The Kimball Methodology outlines key “stages” of table creation along the path from the raw source data to the fully ingestible mart/report tables most heavily used in Tableau and other BI tools.
- Raw/Source
- We start at the source layer, which is the system housing the data that needs to be analyzed (i.e. Salesforce, Marketo, Iterable, etc.)
- The raw fields for each object (i.e. Opportunity, Account, Contact, etc.) are ingested, formatted, and named clearly and accurately in the raw/source table.
- Prep
- The raw/source fields are next pulled into a prep layer. It is here that base-level calculations, transformations, and other logical modeling steps are performed on the raw data to prepare it for the next stage in its data journey.
- The prep layer is often the most complex of the layers, as it is the core repository for the primary logic performed on the raw data.
- Dim/Fct
- The prep models are split into two distinct tables
- Fct: This table has a single unique ID as well as numerous other joinable IDs for a given object/data set. It is here that dates, IDs, and measurements (the numbers involved in business decisions) are stored and prepared.
- Dim: This table houses a single unique ID for a given object/data set and then all of the descriptive information of a single ID-row of a fct table.
- Each ID in a fct will have a single Dim table, and each Dim table will only have a single ID within it.
- Dims are joined together by joining to the fct table that they share in common.
- The prep models are split into two distinct tables
- Mart
- The mart layer combines the dims and fct models together to become a complete whole.
- Marts have very little logic or calculations within them as they serve, primarily, to present a queryable final table for a given object or business process.
- Report (rpt)
- Report tables are built off of marts (usually). They are filtered offshoots of the whole mart data set and serve as a queryable table for a refined business question or process.

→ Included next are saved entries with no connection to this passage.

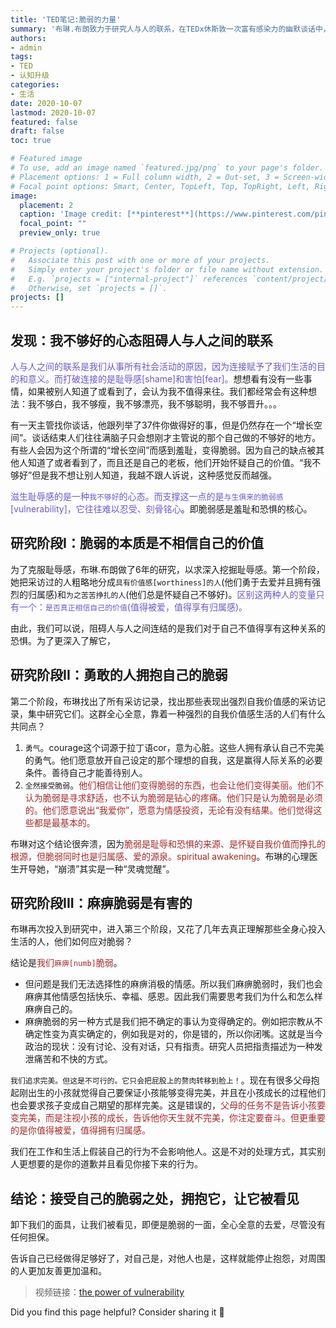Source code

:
 ```yaml
---
title: 'TED笔记:脆弱的力量'
summary: '布琳.布朗致力于研究人与人的联系，在TEDx休斯敦一次富有感染力的幽默谈话中，她分享了她的研究发现'
authors:
- admin
tags:
- TED
- 认知升级
categories:
- 生活
date: 2020-10-07
lastmod: 2020-10-07
featured: false
draft: false
toc: true

# Featured image
# To use, add an image named `featured.jpg/png` to your page's folder.
# Placement options: 1 = Full column width, 2 = Out-set, 3 = Screen-width
# Focal point options: Smart, Center, TopLeft, Top, TopRight, Left, Right, BottomLeft, Bottom, BottomRight
image:
  placement: 2
  caption: 'Image credit: [**pinterest**](https://www.pinterest.com/pin/836262224545138166/)'
  focal_point: ""
  preview_only: true

# Projects (optional).
#   Associate this post with one or more of your projects.
#   Simply enter your project's folder or file name without extension.
#   E.g. `projects = ["internal-project"]` references `content/project/deep-learning/index.md`.
#   Otherwise, set `projects = []`.
projects: []
---
```

## 发现：我不够好的心态阻碍人与人之间的联系
<font color= #6A5ACD>人与人之间的联系是我们从事所有社会活动的原因，因为连接赋予了我们生活的目的和意义。而打破连接的是耻辱感[shame]和害怕[fear]。</font>想想看有没有一些事情，如果被别人知道了或看到了，会认为我不值得来往。我们都经常会有这种想法：我不够白，我不够瘦，我不够漂亮，我不够聪明，我不够晋升。。。

有一天主管找你谈话，他跟列举了37件你做得好的事，但是仍然存在一个“增长空间”。谈话结束人们往往满脑子只会想刚才主管说的那个自己做的不够好的地方。有些人会因为这个所谓的“增长空间”而感到羞耻，变得脆弱。因为自己的缺点被其他人知道了或者看到了，而且还是自己的老板，他们开始怀疑自己的价值。“我不够好”但是我不想让别人知道，我越不跟人诉说，这种感觉反而越强。

<font color= #6A5ACD>滋生耻辱感的是一种`我不够好`的心态。而支撑这一点的是`与生俱来的脆弱感`[vulnerability]，它往往难以忍受、刻骨铭心</font>。即脆弱感是羞耻和恐惧的核心。

## 研究阶段I：脆弱的本质是不相信自己的价值
为了克服耻辱感，布琳.布朗做了6年的研究，以求深入挖掘耻辱感。第一个阶段，她把采访过的人粗略地分成`具有价值感[worthiness]的人`(他们勇于去爱并且拥有强烈的归属感)和`为之苦苦挣扎的人`(他们总是怀疑自己不够好)。<font color= #6A5ACD>区别这两种人的变量只有一个：`是否真正相信自己的价值`(值得被爱，值得享有归属感)。</font>

由此，我们可以说，阻碍人与人之间连结的是我们对于自己不值得享有这种关系的恐惧。为了更深入了解它，

## 研究阶段II：勇敢的人拥抱自己的脆弱
第二个阶段，布琳找出了所有采访记录，找出那些表现出强烈自我价值感的采访记录，集中研究它们。这群全心全意，靠着一种强烈的自我价值感生活的人们有什么共同点？

1. `勇气`。courage这个词源于拉丁语cor，意为心脏。这些人拥有承认自己不完美的勇气。他们愿意放开自己设定的那个理想的自我，这是赢得人际关系的必要条件。善待自己才能善待别人。
2. `全然接受脆弱`。<font color= #A52A2A>他们相信让他们变得脆弱的东西，也会让他们变得美丽。他们不认为脆弱是寻求舒适，也不认为脆弱是钻心的疼痛。他们只是认为脆弱是必须的。他们愿意说出“我爱你”，愿意为情感投资，无论有没有结果。他们觉得这些都是最基本的。</font>

布琳对这个结论很奔溃，因为<font color= #A52A2A>脆弱是耻辱和恐惧的来源、是怀疑自我价值而挣扎的根源，但脆弱同时也是归属感、爱的源泉。spiritual awakening</font>。布琳的心理医生开导她，“崩溃”其实是一种“灵魂觉醒”。

## 研究阶段III：麻痹脆弱是有害的
布琳再次投入到研究中，进入第三个阶段，又花了几年去真正理解那些全身心投入生活的人，他们如何应对脆弱？

结论是<font color= #A52A2A>我们`麻痹[numb]`脆弱</font>。 
- 但问题是我们无法选择性的麻痹消极的情感。所以我们麻痹脆弱时，我们也会麻痹其他情感包括快乐、幸福、感恩。因此我们需要思考我们为什么和怎么样麻痹自己的。
- 麻痹脆弱的另一种方式是我们把不确定的事认为变得确定的。例如把宗教从不确定性变为真实确定的，例如我是对的，你是错的，所以你闭嘴。这就是当今政治的现状：没有讨论、没有对话，只有指责。研究人员把指责描述为一种发泄痛苦和不快的方式。

`我们追求完美。但这是不可行的。它只会把屁股上的赘肉转移到脸上！`。现在有很多父母抱起刚出生的小孩就觉得自己要保证小孩能够变得完美，并且在小孩成长的过程他们也会要求孩子变成自己期望的那样完美。这是错误的，<font color= #A52A2A>父母的任务不是告诉小孩要变完美，而是注视小孩的成长，告诉他你天生就不完美，你注定要奋斗。但更重要的是你值得被爱，值得拥有归属感。</font>

我们在工作和生活上假装自己的行为不会影响他人。这是不对的处理方式，其实别人更想要的是你的道歉并且看见你接下来的行为。

## 结论：接受自己的脆弱之处，拥抱它，让它被看见
卸下我们的面具，让我们被看见，即便是脆弱的一面，全心全意的去爱，尽管没有任何担保。

告诉自己已经做得足够好了，对自己是，对他人也是，这样就能停止抱怨，对周围的人更加友善更加温和。

> 视频链接：[the power of vulnerability](https://www.ted.com/talks/brene_brown_the_power_of_vulnerability?language=zh-cn)

Did you find this page helpful? Consider sharing it 🙌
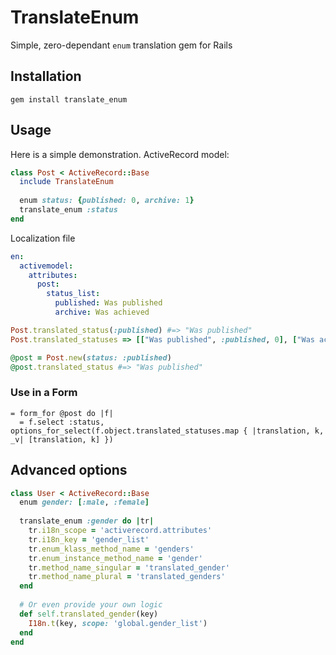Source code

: # TranslateEnum

Simple, zero-dependant `enum` translation gem for Rails

## Installation

`gem install translate_enum`

## Usage

Here is a simple demonstration. ActiveRecord model:

```ruby
class Post < ActiveRecord::Base
  include TranslateEnum
  
  enum status: {published: 0, archive: 1}
  translate_enum :status
end
```

Localization file

```yaml
en:
  activemodel:
    attributes:
      post:
        status_list:
          published: Was published
          archive: Was achieved
```

```ruby
Post.translated_status(:published) #=> "Was published"
Post.translated_statuses => [["Was published", :published, 0], ["Was achieved", :archive, 1]]

@post = Post.new(status: :published)
@post.translated_status #=> "Was published"
```

### Use in a Form

```haml
= form_for @post do |f|
  = f.select :status, options_for_select(f.object.translated_statuses.map { |translation, k, _v| [translation, k] })
```

## Advanced options

```ruby
class User < ActiveRecord::Base
  enum gender: [:male, :female]
  
  translate_enum :gender do |tr|
    tr.i18n_scope = 'activerecord.attributes'
    tr.i18n_key = 'gender_list'
    tr.enum_klass_method_name = 'genders'
    tr.enum_instance_method_name = 'gender'
    tr.method_name_singular = 'translated_gender'
    tr.method_name_plural = 'translated_genders'
  end
  
  # Or even provide your own logic
  def self.translated_gender(key)
    I18n.t(key, scope: 'global.gender_list')
  end
end
```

- Example: You may have a mart of all opportunities in Salesforce, while having a report/rpt of all closed won opportunities - pre-filteering the mart’s results provides a smaller and more agile data set when you know you only want a portion of the mart’s whole.
Tech Stack Overview
CDT’s and thus Marketing Analytics’ data pipeline tech stack is straightforward, efficient, and effective.
It starts with extracting the raw/source data from each source system, as shown in the CDT Sources table. The extraction happens with a variety of tools based on which tool best supports the specific source system. In Marketing we primarily rely on Stitch (SFDC) and FiveTran (Marketo and Iterable and others). The extraction tool grabs all specified columns for each synced table/object and creates a raw-level table of those fields.
These raw tables are extracted into Snowflake, the repo/hub of all data at GitLab.
The next layer is the data build tool (dbt), which is a transformation layer of the modeling process. In dbt, SQL and other code is written to further transform, refine, calculate, and concatenate various fields and logic sets to create the prep layer as mentioned above.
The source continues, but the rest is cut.